Imagine, for a moment, bringing that philosophy to the Lands Between. The Ash of War system is brilliant, but what if a weapon's true skill was its transformation? What if, instead of summoning a spectral glintblade, you could physically reconfigure your weapon, altering its reach, damage type, and entire moveset on demand? The tactical depth would be profound. Engage an agile foe with a swift spear, then, as they retreat, trigger the transformation into a sweeping axe to catch their roll. The very rhythm of PvP and challenging PvE encounters would be rewritten, demanding not just reaction, but anticipation and strategic form-shifting.
Weaving the New Thread: Integrating Trickery into the Golden Order
I hear the pragmatic whispers. "This is not Yharnam," they say. "Our world is one of golden light and primordial sorcery, not dark, mechanical grit." And they are right. The aesthetics must evolve. The transformations need not be of grinding cogs and hydraulic hisses, but of crystalline reconfiguration, Erdtree bark unfolding, or gravity magic collapsing metal into new, dense forms. A weapon forged by the Alabaster Lords might shift between a lightweight rapier and a mass-altered great hammer. A creation of the Crucible could morph from a swift claw to a tail-like whip, embodying the primordial forms of life.
Of course, integration poses its own puzzles. Would transformation replace the Ash of War slot? Perhaps for true trick weapons, it must—their shifting form is their ultimate skill. Could they block? Maybe in one form, but not the other, adding another layer of deliberate choice to each moment. And what of two-handing? Bloodborne sidestepped this, but here, perhaps transforming could automatically shift between one and two-handed stances, or offer a unique, blended moveset when two-handing a weapon in its secondary form.

Yet, are these challenges not worthy? Look at the tools we already have! The Family Heads flail, the Ringed Finger that pointlessly pokes, the Envoy's Long Horn that bubbles foes into oblivion. Our world is already brimming with the bizarre and the unconventional. A sword that becomes a greatsword is, in many ways, less strange than a weapon made from the severed finger of a giant. The foundation for wonder is already laid.
The DLC Dream: A Forge for New Legends
FromSoftware's expansions have always been crucibles for their most legendary arms. Who can forget the first time they revved the Whirligig Saw and ground a beast into paste, or danced with the elegant, deadly duality of the Rakuyo? These were not mere stat upgrades; they were experiences that redefined combat. A future chapter in the Elden Ring saga—a journey to a new, shrouded domain—presents the perfect anvil upon which to hammer out such revolutionary arms.
Imagine descending into the heart of a forgotten, mechanized city beneath Leyndell, or a realm touched by the frenzied flame of transformation. There, we could find blueprints, or living metal, or a lost art of "Liquid Smithing." The quest wouldn't just be for a powerful weapon, but for the knowledge to make a weapon adapt. The boss guarding such a treasure wouldn't just be a test of might, but a preview of the fluid, unpredictable combat style it enables.

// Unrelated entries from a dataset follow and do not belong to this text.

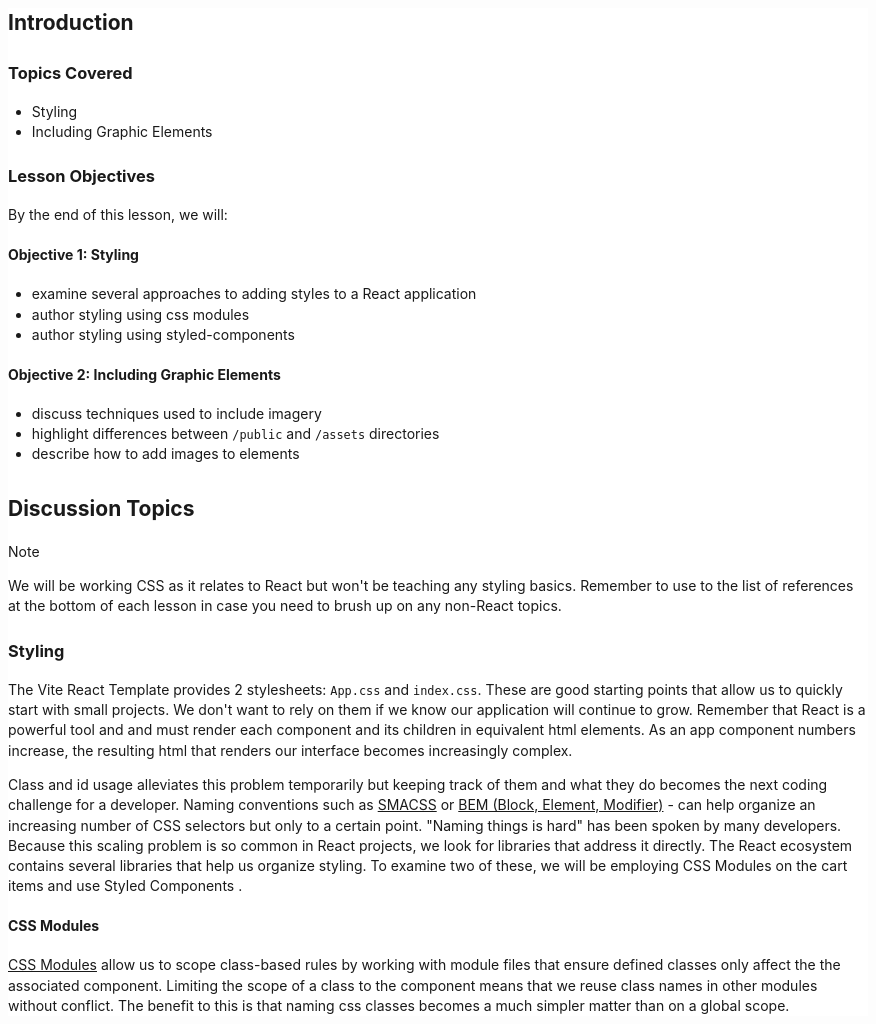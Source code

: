 ## Introduction

### Topics Covered

- Styling
- Including Graphic Elements

### Lesson Objectives

By the end of this lesson, we will:

#### Objective 1: Styling

- examine several approaches to adding styles to a React application
- author styling using css modules
- author styling using styled-components

#### Objective 2: Including Graphic Elements

- discuss techniques used to include imagery
- highlight differences between `/public` and `/assets` directories
- describe how to add images to elements

## Discussion Topics

> [!note]
> We will be working CSS as it relates to React but won't be teaching any styling basics. Remember to use to the list of references at the bottom of each lesson in case you need to brush up on any non-React topics.

### Styling

The Vite React Template provides 2 stylesheets: `App.css` and `index.css`. These are good starting points that allow us to quickly start with small projects. We don't want to rely on them if we know our application will continue to grow. Remember that React is a powerful tool and and must render each component and its children in equivalent html elements. As an app component numbers increase, the resulting html that renders our interface becomes increasingly complex.

Class and id usage alleviates this problem temporarily but keeping track of them and what they do becomes the next coding challenge for a developer. Naming conventions such as [SMACSS](https://smacss.com/) or [BEM (Block, Element, Modifier)](https://en.bem.info/methodology/quick-start/) - can help organize an increasing number of CSS selectors but only to a certain point. "Naming things is hard" has been spoken by many developers. Because this scaling problem is so common in React projects, we look for libraries that address it directly. The React ecosystem contains several libraries that help us organize styling. To examine two of these, we will be employing CSS Modules on the cart items and use Styled Components .

#### CSS Modules

[CSS Modules](https://github.com/css-modules/css-modules) allow us to scope class-based rules by working with module files that ensure defined classes only affect the the associated component. Limiting the scope of a class to the component means that we reuse class names in other modules without conflict. The benefit to this is that naming css classes becomes a much simpler matter than on a global scope.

As the stars continue their slow turn over the Lands Between, my hope persists. The base game gave us a universe to explore. A future DLC could give us new ways to explore it—not just with new maps, but with new dimensions to our own combat artistry. To weave the transformative spirit of Bloodborne's trick weapons into the rich tapestry of Elden Ring would be more than an homage. It would be an evolution. It would grant us, the Tarnished, not just new tools, but new forms of expression in the endless, beautiful struggle beneath the Erdtree. The dream is alive. Let us hope the forging has already begun.